Unsupervised Learning with Linear Algebra

In this blog post, you’ll implement and experiment with two simple ML approaches for image compression and image segmentation.

Published

April 12, 2023

This is a two-part blog post on linear algebra methods for unsupervised learning with two kinds of data: images and graphs. You can be a little bit choosy in which parts of this blog post you want to do. Doing either of the two main parts is fine.
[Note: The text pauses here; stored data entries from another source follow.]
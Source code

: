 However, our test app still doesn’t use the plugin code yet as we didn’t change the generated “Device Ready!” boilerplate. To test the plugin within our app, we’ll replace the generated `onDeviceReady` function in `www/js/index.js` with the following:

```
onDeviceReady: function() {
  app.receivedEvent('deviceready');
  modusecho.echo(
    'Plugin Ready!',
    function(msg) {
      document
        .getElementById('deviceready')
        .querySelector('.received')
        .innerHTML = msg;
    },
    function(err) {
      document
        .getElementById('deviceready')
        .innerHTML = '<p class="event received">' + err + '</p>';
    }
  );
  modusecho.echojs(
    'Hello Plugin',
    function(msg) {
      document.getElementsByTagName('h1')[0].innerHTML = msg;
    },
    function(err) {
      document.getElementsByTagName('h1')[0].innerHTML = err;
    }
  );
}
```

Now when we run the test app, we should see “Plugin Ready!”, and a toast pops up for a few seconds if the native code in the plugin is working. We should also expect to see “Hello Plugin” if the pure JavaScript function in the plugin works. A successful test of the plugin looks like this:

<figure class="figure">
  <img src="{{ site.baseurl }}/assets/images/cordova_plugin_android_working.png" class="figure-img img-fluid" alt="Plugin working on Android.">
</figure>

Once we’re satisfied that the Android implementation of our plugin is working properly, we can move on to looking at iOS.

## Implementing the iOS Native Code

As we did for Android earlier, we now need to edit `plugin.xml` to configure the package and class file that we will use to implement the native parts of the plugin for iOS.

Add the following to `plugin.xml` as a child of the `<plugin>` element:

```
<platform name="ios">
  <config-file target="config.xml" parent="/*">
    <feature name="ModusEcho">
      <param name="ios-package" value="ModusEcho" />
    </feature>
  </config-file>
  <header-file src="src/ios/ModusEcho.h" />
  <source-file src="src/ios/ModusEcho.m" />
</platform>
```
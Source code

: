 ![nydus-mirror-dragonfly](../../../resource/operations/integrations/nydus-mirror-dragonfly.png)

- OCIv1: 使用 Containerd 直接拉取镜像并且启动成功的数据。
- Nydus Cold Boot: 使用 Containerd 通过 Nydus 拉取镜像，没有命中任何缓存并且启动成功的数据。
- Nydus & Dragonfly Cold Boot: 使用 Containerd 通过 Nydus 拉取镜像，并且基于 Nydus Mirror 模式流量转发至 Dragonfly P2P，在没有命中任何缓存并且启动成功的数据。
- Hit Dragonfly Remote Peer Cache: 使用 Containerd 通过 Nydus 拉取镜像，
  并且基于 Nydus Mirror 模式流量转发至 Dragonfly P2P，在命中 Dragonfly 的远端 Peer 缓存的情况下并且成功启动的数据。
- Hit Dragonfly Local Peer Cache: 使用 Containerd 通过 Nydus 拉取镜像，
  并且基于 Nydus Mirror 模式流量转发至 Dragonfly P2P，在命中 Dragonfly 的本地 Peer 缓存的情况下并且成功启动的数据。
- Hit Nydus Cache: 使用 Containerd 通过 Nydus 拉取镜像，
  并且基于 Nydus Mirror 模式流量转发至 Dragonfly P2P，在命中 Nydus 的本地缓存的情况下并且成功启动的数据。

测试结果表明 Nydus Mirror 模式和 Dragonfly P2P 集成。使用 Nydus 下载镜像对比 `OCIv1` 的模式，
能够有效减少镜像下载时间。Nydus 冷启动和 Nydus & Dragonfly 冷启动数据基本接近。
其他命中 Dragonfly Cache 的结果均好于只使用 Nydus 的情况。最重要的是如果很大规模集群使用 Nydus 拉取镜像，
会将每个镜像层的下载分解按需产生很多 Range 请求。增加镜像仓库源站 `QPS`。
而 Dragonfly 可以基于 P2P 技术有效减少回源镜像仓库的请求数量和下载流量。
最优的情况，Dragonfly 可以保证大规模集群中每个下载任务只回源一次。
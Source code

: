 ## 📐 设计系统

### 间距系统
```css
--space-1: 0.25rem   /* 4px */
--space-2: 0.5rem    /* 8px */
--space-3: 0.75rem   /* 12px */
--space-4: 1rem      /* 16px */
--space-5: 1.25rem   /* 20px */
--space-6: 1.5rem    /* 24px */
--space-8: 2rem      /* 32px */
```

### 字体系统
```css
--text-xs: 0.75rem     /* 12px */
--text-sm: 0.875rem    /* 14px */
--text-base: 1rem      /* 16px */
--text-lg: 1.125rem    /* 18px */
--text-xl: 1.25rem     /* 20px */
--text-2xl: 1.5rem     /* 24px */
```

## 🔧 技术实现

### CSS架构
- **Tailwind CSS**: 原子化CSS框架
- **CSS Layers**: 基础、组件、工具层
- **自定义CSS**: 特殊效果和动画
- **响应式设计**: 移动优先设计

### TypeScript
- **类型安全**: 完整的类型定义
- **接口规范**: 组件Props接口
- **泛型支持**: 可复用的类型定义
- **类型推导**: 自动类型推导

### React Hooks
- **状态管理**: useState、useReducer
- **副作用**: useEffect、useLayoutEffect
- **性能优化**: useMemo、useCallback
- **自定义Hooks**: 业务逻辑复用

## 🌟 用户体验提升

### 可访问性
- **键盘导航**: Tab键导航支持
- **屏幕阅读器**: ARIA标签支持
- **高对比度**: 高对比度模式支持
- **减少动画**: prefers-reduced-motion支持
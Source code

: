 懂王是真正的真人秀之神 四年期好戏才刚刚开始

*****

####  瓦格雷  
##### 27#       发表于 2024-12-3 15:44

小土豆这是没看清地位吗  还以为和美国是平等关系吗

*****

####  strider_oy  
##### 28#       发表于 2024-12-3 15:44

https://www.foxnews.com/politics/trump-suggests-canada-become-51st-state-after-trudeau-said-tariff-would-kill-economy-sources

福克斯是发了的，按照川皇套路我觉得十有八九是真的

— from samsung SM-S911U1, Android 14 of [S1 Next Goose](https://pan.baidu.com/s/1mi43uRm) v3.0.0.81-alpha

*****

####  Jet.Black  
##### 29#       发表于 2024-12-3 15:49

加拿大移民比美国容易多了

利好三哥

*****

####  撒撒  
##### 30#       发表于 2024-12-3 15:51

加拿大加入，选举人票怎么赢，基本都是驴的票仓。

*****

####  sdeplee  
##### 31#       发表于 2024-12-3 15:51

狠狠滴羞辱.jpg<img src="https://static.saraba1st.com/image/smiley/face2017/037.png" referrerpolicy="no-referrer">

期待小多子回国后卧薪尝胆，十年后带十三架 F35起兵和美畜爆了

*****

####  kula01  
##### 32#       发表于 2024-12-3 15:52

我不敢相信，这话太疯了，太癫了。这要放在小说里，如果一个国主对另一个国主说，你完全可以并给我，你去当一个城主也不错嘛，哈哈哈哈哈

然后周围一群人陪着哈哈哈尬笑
You can also choose to do just one of the main parts and its corresponding “optional extras.”

Part 1: Image Compression with the Singular Value Decomposition

We’ve seen a few matrix factorization approaches in lecture, including PCA and nonnegative matrix factorization. PCA is actually mathematically equivalent to an extremely important and versatile technique called singular value decomposition (SVD). SVD is perhaps the most important matrix factorization for applied settings:

A singular value decomposition of a real matrix \(\mathbf{A} \in \mathbb{R}^{m \times n}\) is

\[ \mathbf{A} = \mathbf{U}\mathbf{D}\mathbf{V}^T\;, \tag{1}\]

where \(\mathbf{D} \in \mathbb{R}^{m \times n}\) has nonzero entries (the singular values \(\sigma_i\)) only along its diagonal, and where \(\mathbf{U} \in \mathbb{R}^{m \times m}\) and \(\mathbf{V} \in \mathbb{R}^{n \times n}\) are orthogonal matrices. The singular values \(\sigma_i\) collectively give some measure of how “large” the matrix \(\mathbf{A}\) is.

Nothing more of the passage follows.